■ **What to do**: In the records that follow, show each line where the word "apache" is present.

(Stored data entries)

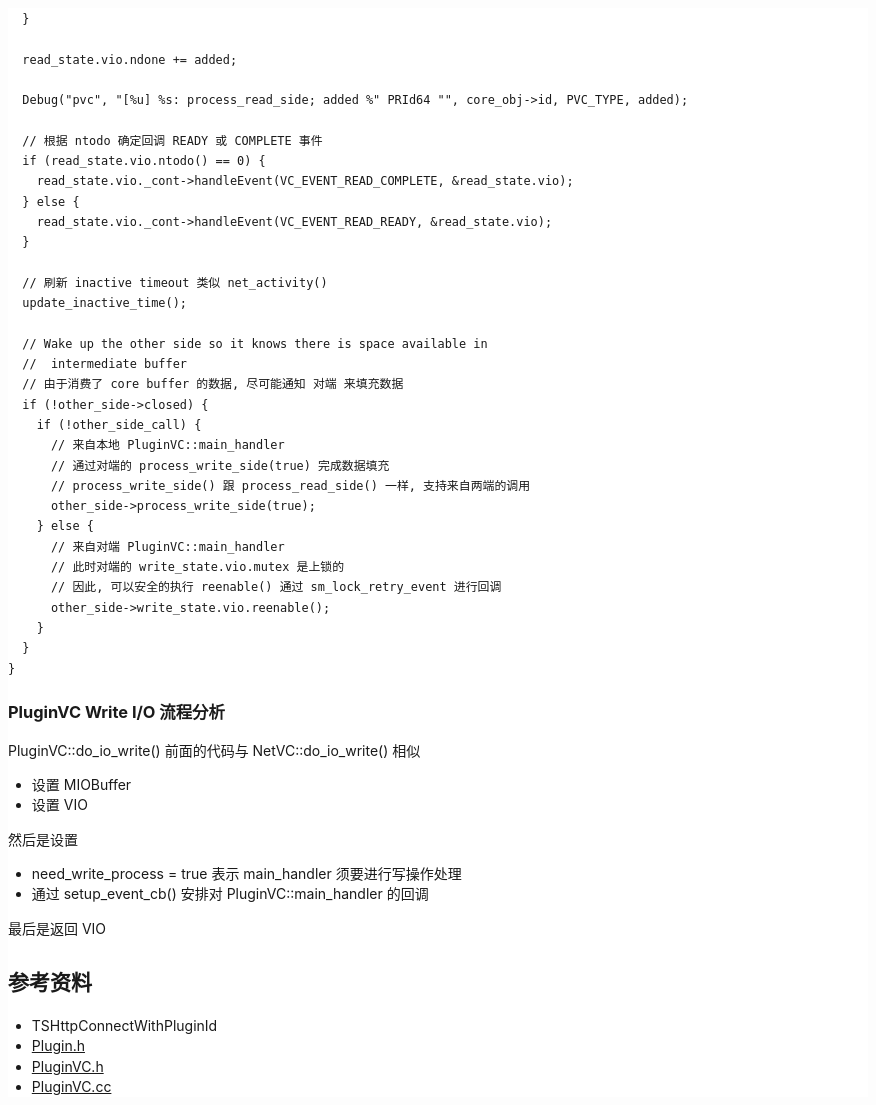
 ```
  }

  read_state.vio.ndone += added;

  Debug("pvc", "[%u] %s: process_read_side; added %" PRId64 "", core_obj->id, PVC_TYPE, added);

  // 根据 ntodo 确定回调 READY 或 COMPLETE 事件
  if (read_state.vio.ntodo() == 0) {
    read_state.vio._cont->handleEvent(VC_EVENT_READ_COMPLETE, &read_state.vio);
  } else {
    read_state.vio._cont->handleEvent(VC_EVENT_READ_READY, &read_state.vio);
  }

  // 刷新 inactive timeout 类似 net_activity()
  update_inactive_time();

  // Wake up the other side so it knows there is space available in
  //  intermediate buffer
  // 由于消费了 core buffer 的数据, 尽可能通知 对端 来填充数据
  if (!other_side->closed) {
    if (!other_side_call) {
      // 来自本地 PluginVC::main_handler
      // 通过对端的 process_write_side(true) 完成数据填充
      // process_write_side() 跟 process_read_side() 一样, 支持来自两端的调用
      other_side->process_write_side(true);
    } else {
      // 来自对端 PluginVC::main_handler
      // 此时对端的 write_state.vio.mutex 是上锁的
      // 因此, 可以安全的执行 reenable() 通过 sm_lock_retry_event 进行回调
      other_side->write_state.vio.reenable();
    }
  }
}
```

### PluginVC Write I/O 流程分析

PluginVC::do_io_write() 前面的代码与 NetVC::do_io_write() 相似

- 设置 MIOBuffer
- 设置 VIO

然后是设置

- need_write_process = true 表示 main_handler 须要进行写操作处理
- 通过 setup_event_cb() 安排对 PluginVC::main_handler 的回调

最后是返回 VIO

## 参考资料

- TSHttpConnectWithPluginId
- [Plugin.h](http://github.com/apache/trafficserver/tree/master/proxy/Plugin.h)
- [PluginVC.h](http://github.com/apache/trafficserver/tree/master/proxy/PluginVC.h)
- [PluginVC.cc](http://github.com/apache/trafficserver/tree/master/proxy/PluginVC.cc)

---

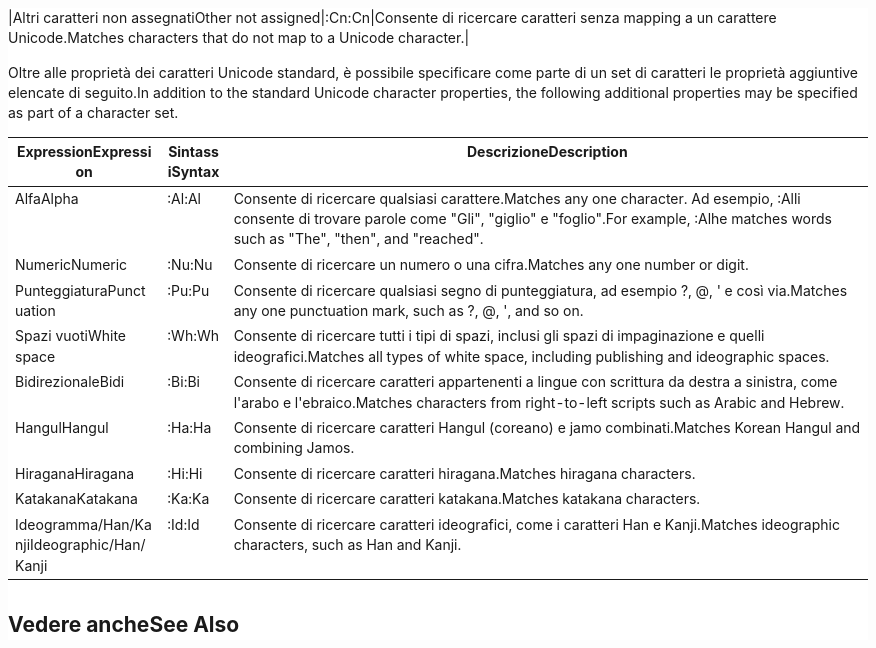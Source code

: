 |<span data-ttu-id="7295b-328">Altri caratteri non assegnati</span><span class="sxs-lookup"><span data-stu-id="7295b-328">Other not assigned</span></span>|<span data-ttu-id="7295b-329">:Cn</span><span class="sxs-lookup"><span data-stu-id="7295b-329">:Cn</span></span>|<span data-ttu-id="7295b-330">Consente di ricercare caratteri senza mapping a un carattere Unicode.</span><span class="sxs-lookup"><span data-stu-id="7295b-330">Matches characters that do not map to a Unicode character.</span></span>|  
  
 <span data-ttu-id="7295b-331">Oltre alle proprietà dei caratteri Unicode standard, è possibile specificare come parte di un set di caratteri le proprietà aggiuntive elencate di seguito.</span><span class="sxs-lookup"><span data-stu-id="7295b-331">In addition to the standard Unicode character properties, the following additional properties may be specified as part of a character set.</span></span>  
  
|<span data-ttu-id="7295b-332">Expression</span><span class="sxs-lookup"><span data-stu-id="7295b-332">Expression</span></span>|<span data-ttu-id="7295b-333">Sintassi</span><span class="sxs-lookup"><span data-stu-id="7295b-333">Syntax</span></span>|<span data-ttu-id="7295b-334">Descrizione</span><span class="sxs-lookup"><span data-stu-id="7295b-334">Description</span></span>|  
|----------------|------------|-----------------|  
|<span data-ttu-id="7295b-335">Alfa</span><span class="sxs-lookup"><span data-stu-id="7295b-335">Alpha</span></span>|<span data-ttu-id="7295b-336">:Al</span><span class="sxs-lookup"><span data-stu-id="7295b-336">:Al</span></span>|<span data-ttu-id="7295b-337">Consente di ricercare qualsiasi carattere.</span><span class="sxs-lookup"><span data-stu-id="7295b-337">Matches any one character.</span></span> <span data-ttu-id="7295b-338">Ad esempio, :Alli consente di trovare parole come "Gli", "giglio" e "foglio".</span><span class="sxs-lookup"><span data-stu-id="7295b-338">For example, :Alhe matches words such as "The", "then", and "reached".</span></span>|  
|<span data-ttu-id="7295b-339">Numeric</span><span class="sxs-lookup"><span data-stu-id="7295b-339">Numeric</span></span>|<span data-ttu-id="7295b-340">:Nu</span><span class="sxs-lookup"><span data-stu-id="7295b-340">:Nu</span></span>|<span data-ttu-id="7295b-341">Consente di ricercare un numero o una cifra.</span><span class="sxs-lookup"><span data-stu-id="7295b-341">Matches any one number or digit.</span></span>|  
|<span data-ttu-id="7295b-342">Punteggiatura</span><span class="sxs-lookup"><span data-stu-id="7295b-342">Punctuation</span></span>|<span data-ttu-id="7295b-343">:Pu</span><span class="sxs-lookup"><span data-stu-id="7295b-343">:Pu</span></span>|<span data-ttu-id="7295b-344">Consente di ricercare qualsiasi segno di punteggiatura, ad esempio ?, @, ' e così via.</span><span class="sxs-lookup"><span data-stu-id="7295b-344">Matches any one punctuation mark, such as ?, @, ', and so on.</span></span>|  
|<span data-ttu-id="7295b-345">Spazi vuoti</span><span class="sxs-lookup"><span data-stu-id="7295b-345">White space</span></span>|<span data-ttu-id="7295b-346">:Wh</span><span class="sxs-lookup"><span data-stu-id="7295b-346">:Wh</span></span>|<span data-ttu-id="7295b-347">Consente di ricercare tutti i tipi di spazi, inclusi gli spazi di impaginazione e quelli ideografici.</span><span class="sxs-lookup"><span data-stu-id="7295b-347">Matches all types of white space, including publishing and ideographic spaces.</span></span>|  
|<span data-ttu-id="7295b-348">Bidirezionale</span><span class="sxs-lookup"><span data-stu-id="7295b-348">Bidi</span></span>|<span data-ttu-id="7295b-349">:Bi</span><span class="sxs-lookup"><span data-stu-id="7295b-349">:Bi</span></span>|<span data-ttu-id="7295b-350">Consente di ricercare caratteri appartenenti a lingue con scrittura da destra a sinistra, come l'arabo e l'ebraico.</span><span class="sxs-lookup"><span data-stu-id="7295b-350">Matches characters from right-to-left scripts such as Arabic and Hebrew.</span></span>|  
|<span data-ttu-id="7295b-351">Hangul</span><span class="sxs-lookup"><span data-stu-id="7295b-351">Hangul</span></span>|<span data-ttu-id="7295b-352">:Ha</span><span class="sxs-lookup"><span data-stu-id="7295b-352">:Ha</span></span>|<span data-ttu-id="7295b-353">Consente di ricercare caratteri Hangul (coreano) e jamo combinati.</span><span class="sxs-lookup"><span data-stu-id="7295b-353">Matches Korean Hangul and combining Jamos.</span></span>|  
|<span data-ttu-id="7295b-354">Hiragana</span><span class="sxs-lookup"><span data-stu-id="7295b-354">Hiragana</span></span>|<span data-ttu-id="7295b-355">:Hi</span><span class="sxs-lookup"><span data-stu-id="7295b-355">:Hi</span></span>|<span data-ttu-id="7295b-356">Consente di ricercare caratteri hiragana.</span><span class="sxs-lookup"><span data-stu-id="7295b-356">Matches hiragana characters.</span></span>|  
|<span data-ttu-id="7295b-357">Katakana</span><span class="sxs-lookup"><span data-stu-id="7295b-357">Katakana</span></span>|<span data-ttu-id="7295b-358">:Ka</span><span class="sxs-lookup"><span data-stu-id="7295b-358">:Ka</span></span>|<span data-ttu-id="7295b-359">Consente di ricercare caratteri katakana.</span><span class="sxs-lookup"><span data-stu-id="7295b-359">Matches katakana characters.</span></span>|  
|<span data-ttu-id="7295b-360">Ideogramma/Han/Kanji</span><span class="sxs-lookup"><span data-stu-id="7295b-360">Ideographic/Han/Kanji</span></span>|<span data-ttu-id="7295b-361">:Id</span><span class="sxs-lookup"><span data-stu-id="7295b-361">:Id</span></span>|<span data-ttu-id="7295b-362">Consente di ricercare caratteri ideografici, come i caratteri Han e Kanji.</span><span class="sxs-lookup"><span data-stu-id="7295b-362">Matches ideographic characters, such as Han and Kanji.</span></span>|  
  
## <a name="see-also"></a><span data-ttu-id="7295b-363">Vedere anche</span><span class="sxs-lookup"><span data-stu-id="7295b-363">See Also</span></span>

■ **Answer to this exercise**:
- [Plugin.h](http://github.com/apache/trafficserver/tree/master/proxy/Plugin.h)
- [PluginVC.h](http://github.com/apache/trafficserver/tree/master/proxy/PluginVC.h)
- [PluginVC.cc](http://github.com/apache/trafficserver/tree/master/proxy/PluginVC.cc)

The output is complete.